FDA awards rare double approval to generic seizure drug from Amneal
HAUPPAUGE, N.Y. In an unusual dual endorsement of a new medicine, the Food and Drug Administration has approved a generic drug for the control of seizures and rated it as bioequivalent to both the original branded formulation of the drug and the leading generic version of the product.
The new product, Extended Phenytoin Sodium Capsules, USP 100 mg, is made and marketed by fast-growing generic drug maker Amneal Pharmaceuticals.
The company called the approval “an exceptional case where an Amneal generic stands as an AB-rated, therapeutically equivalent alternative to both the brand and the leading generic product.”
Added Amneal spokesperson Cheryl Lechok. “This rare FDA double approval was granted based on completion of not one but two bioequivalence studies comparing the Amneal product to the brand, Dilantin [Parke-Davis], and Mylan’s generic extended phenytoin sodium product.”
Extended phenytoin sodium is indicated for the control of generalized tonic-clonic (grand mal) and complex partial (psychomotor, temporal lobe) seizures, and is also used to prevent and treat seizures occurring during or following neurosurgery. Since the product has a Narrow Therapeutic Index (NTI), Amneal pursued an unusual dual path for earning approval as a therapeutically equivalent alternative to both the brand and the leading generic.
Thus, the company filed an ANDA [abbreviated new drug application] on the product for approval as a generic alternative to Dilantin, while successfully completing a second bioequivalence study of comparison to the generic extended phenytoin sodium manufactured by Mylan.
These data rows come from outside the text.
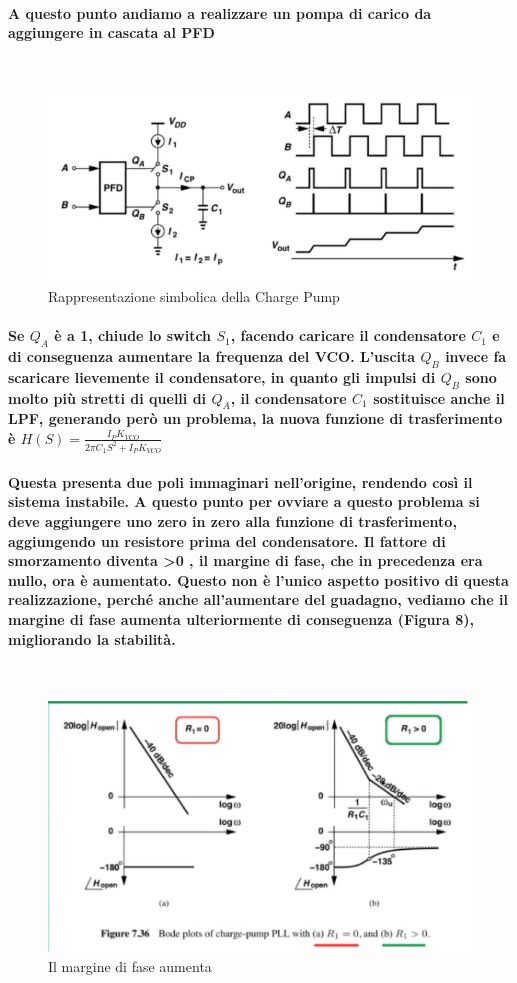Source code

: \documentclass{article}
\begin{document}
\paragraph{A questo punto andiamo a realizzare un pompa di carico da aggiungere in cascata al PFD}
~\begin{figure}[!h]%
\includegraphics[scale=0.6]{CP.png} 
\caption{Rappresentazione simbolica della Charge Pump}
\label{fig:foo}
\end{figure}
\paragraph{Se $Q_A$ è a 1, chiude lo switch $S_1$, facendo caricare il condensatore $C_1$ e di conseguenza aumentare la frequenza del VCO.
L'uscita $Q_B$ invece fa scaricare lievemente il condensatore, in quanto gli impulsi di $Q_B$ sono molto più stretti di quelli di $Q_A$, il condensatore $C_1$ sostituisce anche il LPF, generando però un problema, la nuova funzione di trasferimento è $H(S)=\frac{I_PK_{VCO}}{2\pi C_1S^2+I_PK_{VCO}}$}

\paragraph{Questa presenta due poli immaginari nell'origine, rendendo così il sistema instabile. A questo punto per ovviare a questo problema si deve  aggiungere uno zero in zero alla funzione di trasferimento, aggiungendo un resistore prima del condensatore.
Il fattore di smorzamento diventa \textgreater 0 , il margine di fase, che in precedenza era nullo, ora è aumentato.  
Questo non è l'unico aspetto positivo di questa realizzazione, perché anche all'aumentare del guadagno, vediamo che il margine di fase aumenta ulteriormente di conseguenza (Figura 8), migliorando la stabilità.}
~\begin{figure}[!h]%
\includegraphics[scale=0.8]{ZPFD.png} 
\caption{Il margine di fase aumenta}
\label{fig:foo}
\end{figure}
\end{document}
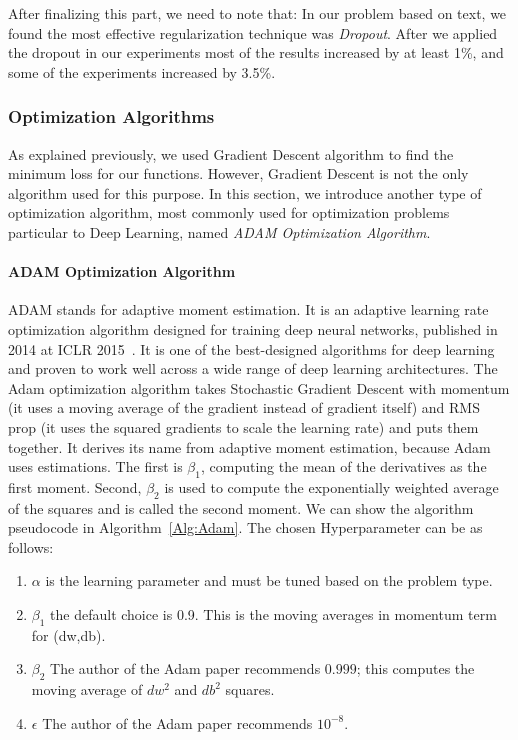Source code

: After finalizing this part, we need to note that: In our problem based on text, we found the most effective regularization technique was \textit{Dropout}. After we applied the dropout in our experiments most of the results increased by at least 1\%, and some of the experiments increased by 3.5\%.

\subsubsection{Optimization Algorithms}
As explained previously, we used Gradient Descent algorithm to find the minimum loss for our functions. However, Gradient Descent is not the only algorithm used for this purpose. In this section, we introduce another type of optimization algorithm, most commonly used for optimization problems particular to Deep Learning, named \textit{ADAM Optimization Algorithm}.

\paragraph{ADAM Optimization Algorithm}
ADAM stands for adaptive moment estimation. It is an adaptive learning rate optimization algorithm designed for training deep neural networks, published in 2014 at ICLR 2015~\cite{Adam_2014}. It is one of the best-designed algorithms for deep learning and proven to work well across a wide range of deep learning architectures. The Adam optimization algorithm takes Stochastic Gradient Descent with momentum (it uses a moving average of the gradient instead of gradient itself) and RMS prop (it uses the squared gradients to scale the learning rate) and puts them together. It derives its name from adaptive moment estimation, because Adam uses estimations. The first is $\beta_1$, computing the mean of the derivatives as the first moment. Second, $\beta_2$ is used to compute the exponentially weighted average of the squares and is called the second moment. We can show the algorithm pseudocode in Algorithm~\ref{Alg:Adam}. The chosen Hyperparameter can be as follows:

\begin{enumerate}
\item $\alpha$ is the learning parameter and must be tuned based on the problem type.
\item $\beta_1$ the default choice is 0.9. This is the moving averages in momentum term for (dw,db).
\item $\beta_2$ The author of the Adam paper recommends $0.999$; this computes the moving average of $dw^2$ and $db^2$ squares.
\item $\epsilon$ The author of the Adam paper recommends $10^{-8}$.
\end{enumerate}%

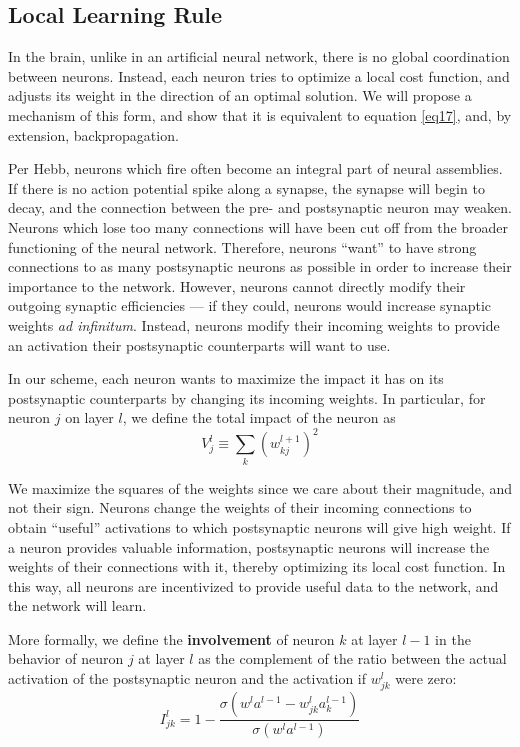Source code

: \documentclass[12pt]{article}
\begin{document}
\subsection{Local Learning Rule}
In the brain, unlike in an artificial neural network, there is no global coordination between neurons. Instead, each neuron tries to optimize a local cost function, and adjusts its weight in the direction of an optimal solution. We will propose a mechanism of this form, and show that it is equivalent to equation \ref{eq17}, and, by extension, backpropagation.

Per Hebb, neurons which fire often become an integral part of neural assemblies. \cite{Hebb1949} If there is no action potential spike along a synapse, the synapse will begin to decay, and the connection between the pre- and postsynaptic neuron may weaken. Neurons which lose too many connections will have been cut off from the broader functioning of the neural network. Therefore, neurons ``want'' to have strong connections to as many postsynaptic neurons as possible in order to increase their importance to the network. However, neurons cannot directly modify their outgoing synaptic efficiencies --- if they could, neurons would increase synaptic weights \emph{ad infinitum}. Instead, neurons modify their incoming weights to provide an activation their postsynaptic counterparts will want to use.

In our scheme, each neuron wants to maximize the impact it has on its postsynaptic counterparts by changing its incoming weights. In particular, for neuron $j$ on layer $l$, we define the total impact of the neuron as
\begin{equation}
	V^l_j \equiv \sum_k \left(w_{kj}^{l+1}\right)^2\label{eq3}
\end{equation}

We maximize the squares of the weights since we care about their magnitude, and not their sign. Neurons change the weights of their incoming connections to obtain ``useful'' activations to which postsynaptic neurons will give high weight. If a neuron provides valuable information, postsynaptic neurons will increase the weights of their connections with it, thereby optimizing its local cost function. In this way, all neurons are incentivized to provide useful data to the network, and the network will learn.

More formally, we define the \textbf{involvement} of neuron $k$ at layer $l-1$ in the behavior of neuron $j$ at layer $l$ as the complement of the ratio between the actual activation of the postsynaptic neuron and the activation if $w_{jk}^l$ were zero:
\begin{equation}
	I_{jk}^{l} = 1-\frac{\sigma\left(w^l a^{l-1} - w_{jk}^l a^{l-1}_k\right)}{\sigma\left(w^l a^{l-1}\right)}\label{eq4}
\end{equation}
\end{document}
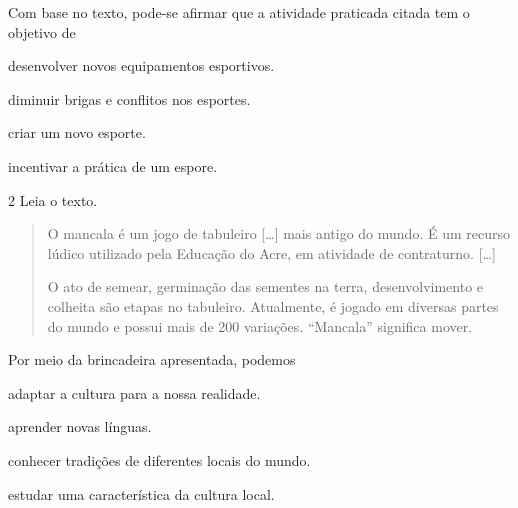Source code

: \noindent{}Com base no texto, pode-se afirmar que a atividade praticada citada tem o objetivo de

\begin{escolha}
\item desenvolver novos equipamentos esportivos.

\item diminuir brigas e conflitos nos esportes.

\item criar um novo esporte.

\item incentivar a prática de um espore.
\end{escolha}


\num{2} Leia o texto.

\begin{quote}
O mancala é um jogo de tabuleiro {[}\ldots{}{]} mais antigo do mundo. É um
recurso lúdico utilizado pela Educação do Acre, em atividade
de contraturno. {[}\ldots{}{]}

O ato de semear, germinação das sementes na terra, desenvolvimento e
colheita são etapas no tabuleiro. Atualmente, é jogado em diversas
partes do mundo e possui mais de 200 variações. “Mancala” significa
mover.

\end{quote}

\noindent{}Por meio da brincadeira apresentada, podemos

\begin{escolha}
\item adaptar a cultura para a nossa realidade.

\item aprender novas línguas.

\item conhecer tradições de diferentes locais do mundo.

\item estudar uma característica da cultura local.
\end{escolha}

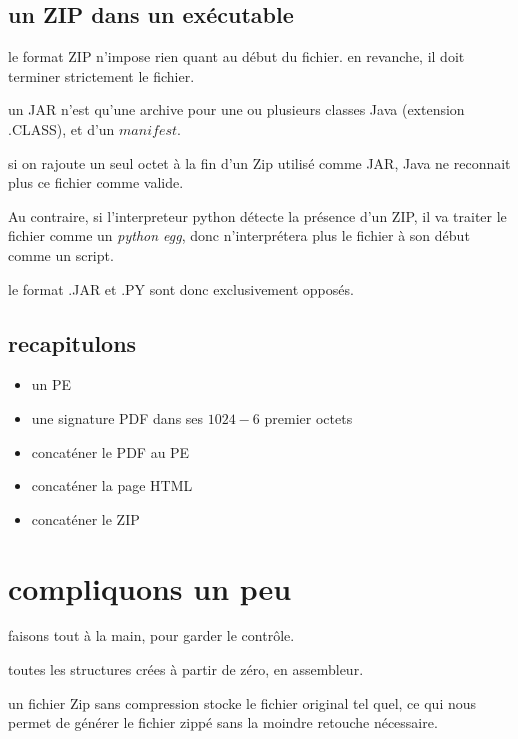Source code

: \subsection{un ZIP dans un exécutable}
le format ZIP n'impose rien quant au début du fichier.
en revanche, il doit terminer strictement le fichier.

un JAR n'est qu'une archive pour une ou plusieurs classes Java (extension .CLASS), et d'un $manifest$.

si on rajoute un seul octet à la fin d'un Zip utilisé comme JAR, Java ne reconnait plus ce fichier comme valide.

Au contraire, si l'interpreteur python détecte la présence d'un ZIP, il va traiter le fichier comme un {\em python egg}, donc n'interprétera plus le fichier à son début comme un script.

le format .JAR et .PY sont donc exclusivement opposés.


\subsection{recapitulons}
\begin{itemize}
\item un PE
\item une signature PDF dans ses $1024 - 6$ premier octets
\item concaténer le PDF au PE
\item concaténer la page HTML
\item concaténer le ZIP
\end{itemize}

\section{compliquons un peu}
faisons tout à la main, pour garder le contrôle.

toutes les structures crées à partir de zéro, en assembleur.

un fichier Zip sans compression stocke le fichier original tel quel, ce qui nous permet de générer le fichier zippé sans la moindre retouche nécessaire.


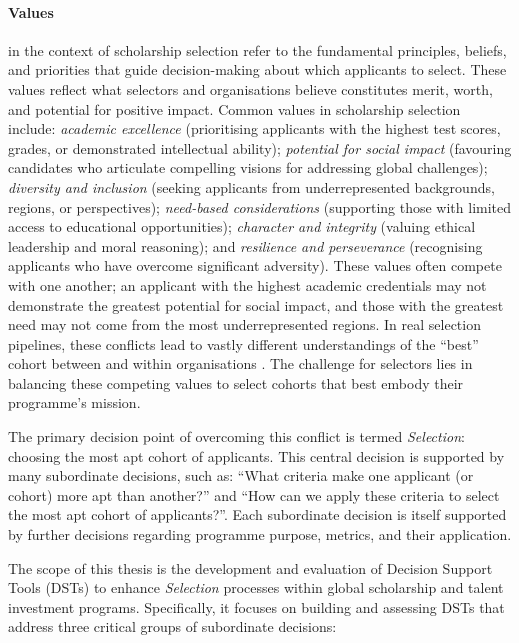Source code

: \paragraph{Values} in the context of scholarship selection refer to the fundamental principles, beliefs, and priorities that guide decision-making about which applicants to select. These values reflect what selectors and organisations believe constitutes merit, worth, and potential for positive impact. Common values in scholarship selection include: \emph{academic excellence} (prioritising applicants with the highest test scores, grades, or demonstrated intellectual ability); \emph{potential for social impact} (favouring candidates who articulate compelling visions for addressing global challenges); \emph{diversity and inclusion} (seeking applicants from underrepresented backgrounds, regions, or perspectives); \emph{need-based considerations} (supporting those with limited access to educational opportunities); \emph{character and integrity} (valuing ethical leadership and moral reasoning); and \emph{resilience and perseverance} (recognising applicants who have overcome significant adversity). These values often compete with one another; an applicant with the highest academic credentials may not demonstrate the greatest potential for social impact, and those with the greatest need may not come from the most underrepresented regions. In real selection pipelines, these conflicts lead to vastly different understandings of the ``best'' cohort between and within organisations \cite{zimmerman_research_2014}. The challenge for selectors lies in balancing these competing values to select cohorts that best embody their programme's mission.

The primary decision point of overcoming this conflict is termed \emph{Selection}: choosing the most apt cohort of applicants. This central decision is supported by many subordinate decisions, such as: ``What criteria make one applicant (or cohort) more apt than another?'' and ``How can we apply these criteria to select the most apt cohort of applicants?''. Each subordinate decision is itself supported by further decisions regarding programme purpose, metrics, and their application.

The scope of this thesis is the development and evaluation of Decision Support Tools (DSTs) to enhance \emph{Selection} processes within global scholarship and talent investment programs. Specifically, it focuses on building and assessing DSTs that address three critical groups of subordinate decisions:

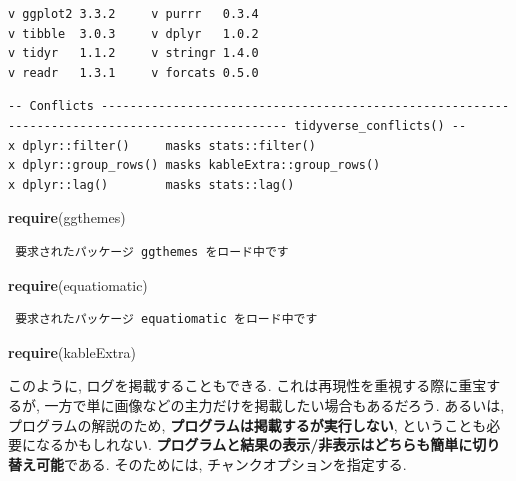 \documentclass[
  nomag]{bxjsbook}
\newenvironment{Shaded}{\begin{snugshade}}{\end{snugshade}}
\newcommand{\KeywordTok}[1]{\textcolor[rgb]{0.13,0.29,0.53}{\textbf{#1}}}
\newcommand{\NormalTok}[1]{#1}
\theoremstyle{definition}
\theoremstyle{definition}
\theoremstyle{definition}
\theoremstyle{remark}
\begin{document}
\begin{verbatim}
v ggplot2 3.3.2     v purrr   0.3.4
v tibble  3.0.3     v dplyr   1.0.2
v tidyr   1.1.2     v stringr 1.4.0
v readr   1.3.1     v forcats 0.5.0
\end{verbatim}

\begin{verbatim}
-- Conflicts ------------------------------------------------------------------------------------------------ tidyverse_conflicts() --
x dplyr::filter()     masks stats::filter()
x dplyr::group_rows() masks kableExtra::group_rows()
x dplyr::lag()        masks stats::lag()
\end{verbatim}

\begin{Shaded}
\begin{Highlighting}[numbers=left,,]
\KeywordTok{require}\NormalTok{(ggthemes)}
\end{Highlighting}
\end{Shaded}

\begin{verbatim}
 要求されたパッケージ ggthemes をロード中です 
\end{verbatim}

\begin{Shaded}
\begin{Highlighting}[numbers=left,,]
\KeywordTok{require}\NormalTok{(equatiomatic)}
\end{Highlighting}
\end{Shaded}

\begin{verbatim}
 要求されたパッケージ equatiomatic をロード中です 
\end{verbatim}

\begin{Shaded}
\begin{Highlighting}[numbers=left,,]
\KeywordTok{require}\NormalTok{(kableExtra)}
\end{Highlighting}
\end{Shaded}

このように, ログを掲載することもできる.
これは再現性を重視する際に重宝するが,
一方で単に画像などの主力だけを掲載したい場合もあるだろう. あるいは,
プログラムの解説のため, \textbf{プログラムは掲載するが実行しない},
ということも必要になるかもしれない.
\textbf{プログラムと結果の表示/非表示はどちらも簡単に切り替え可能}である.
そのためには, チャンクオプションを指定する.
\end{document}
Following normal procedure, the FDA first granted approval to Amneal’s Extended Phenytoin Sodium Capsules as being AB-rated to the brand last November. “Once that approval was granted, the FDA then reviewed the second bioequivalence study and Amneal’s additional request, ultimately providing the second approval. This rare double approval by the FDA provides the critical evidence of therapeutic equivalence needed by the physician, pharmacist and patient,” noted the company.